Rocky Mount residents divided over task force participation
Posted November 9, 2015 6:45 p.m. EST
Updated November 9, 2015 9:36 p.m. EST
Nash County, N.C. — Rocky Mount residents are clashing with the police chief over whether or not the city has a problem with gangs and drugs.
Many Rocky Mount residents are upset that Chief James Moore opted out of a multi-agency task force while others believe participation will do more harm than good.
The Nash County Sheriff’s Office will lead the gang and drug task force that is expected to start in February. Major Dennis Wooten with the Nash County Sheriff’s Office said that agencies in Nash, Edgecombe and Wilson Counties will participate. The idea is to form a team that will have jurisdiction in multiple counties for cases related to gangs and drugs.
"It allows for good information sharing, real-time information sharing. Instead of coming to work and having four or five people working on gangs and drugs, we've got a whole pot full of people now," said Wooten.
Moore chose not to have his agency participate, but Wooten said he did not know the reason behind the decision.
“I don’t think it will impact this task force at all because, as it is now even before we get started, we still have jurisdiction inside the city of Rocky Mount and we still work cases there and we're still going to, ” said Wooten.
There was a clear difference of opinions between Rocky Mount residents who spoke at a City Council meeting Monday night.
"I'm not sure our police force recognizes and is putting enough emphasis on the gang problem," said resident Christy Taylor.
"We are giving the police chief a bad rap.

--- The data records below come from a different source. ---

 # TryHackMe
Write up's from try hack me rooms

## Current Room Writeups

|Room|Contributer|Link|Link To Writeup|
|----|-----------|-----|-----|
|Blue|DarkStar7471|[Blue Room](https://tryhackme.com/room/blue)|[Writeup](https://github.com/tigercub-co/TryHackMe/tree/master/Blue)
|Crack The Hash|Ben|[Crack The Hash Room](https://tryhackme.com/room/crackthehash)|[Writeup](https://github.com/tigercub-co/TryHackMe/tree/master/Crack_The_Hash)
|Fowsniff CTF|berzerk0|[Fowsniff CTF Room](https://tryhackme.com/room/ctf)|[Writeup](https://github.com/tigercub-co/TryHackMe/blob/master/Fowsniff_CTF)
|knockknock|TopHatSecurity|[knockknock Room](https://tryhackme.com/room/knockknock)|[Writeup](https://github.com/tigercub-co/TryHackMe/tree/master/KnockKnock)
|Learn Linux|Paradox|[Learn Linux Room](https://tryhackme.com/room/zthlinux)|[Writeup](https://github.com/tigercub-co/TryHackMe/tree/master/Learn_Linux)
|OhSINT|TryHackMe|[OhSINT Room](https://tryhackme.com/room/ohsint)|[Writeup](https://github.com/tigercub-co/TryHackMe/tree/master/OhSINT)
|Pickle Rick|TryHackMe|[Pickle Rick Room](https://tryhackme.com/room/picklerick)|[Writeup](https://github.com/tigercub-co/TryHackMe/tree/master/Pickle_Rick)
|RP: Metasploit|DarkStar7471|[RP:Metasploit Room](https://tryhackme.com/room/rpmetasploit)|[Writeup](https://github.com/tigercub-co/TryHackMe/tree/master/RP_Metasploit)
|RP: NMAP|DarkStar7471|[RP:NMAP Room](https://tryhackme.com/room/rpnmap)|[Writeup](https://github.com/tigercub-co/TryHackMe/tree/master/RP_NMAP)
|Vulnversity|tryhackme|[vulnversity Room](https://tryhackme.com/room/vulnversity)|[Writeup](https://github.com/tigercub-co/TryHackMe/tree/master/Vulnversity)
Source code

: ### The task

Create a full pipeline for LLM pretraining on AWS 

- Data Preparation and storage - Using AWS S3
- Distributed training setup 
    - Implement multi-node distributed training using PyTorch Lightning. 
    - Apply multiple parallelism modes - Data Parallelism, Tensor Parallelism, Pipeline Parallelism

The police chief is doing the best that he can with the resources that he has," countered resident Nehemiah Smith, Jr.
Some said they believe that Moore's decision to opt-out of participating in the task force could result in an increase in violent crime rates.
"They don't seem to understand that gangs are killing each other in our community and if they don't do something more, gangs are going to continue to kill each other," said Taylor "We've had eleven people killed so far this year. Every single one of them is under the age of 29, except for one."
Others believe that the task force isn't truly about the crimes at all, and would hinder what they view as progress being made.
"Moving officers that are already actively engaged in the city limits of Rocky Mount into activity on Interstate 95, looking for potential individuals who might possibly commit crimes is nothing short of racial profiling," said City Councilman Reuben Blackwell.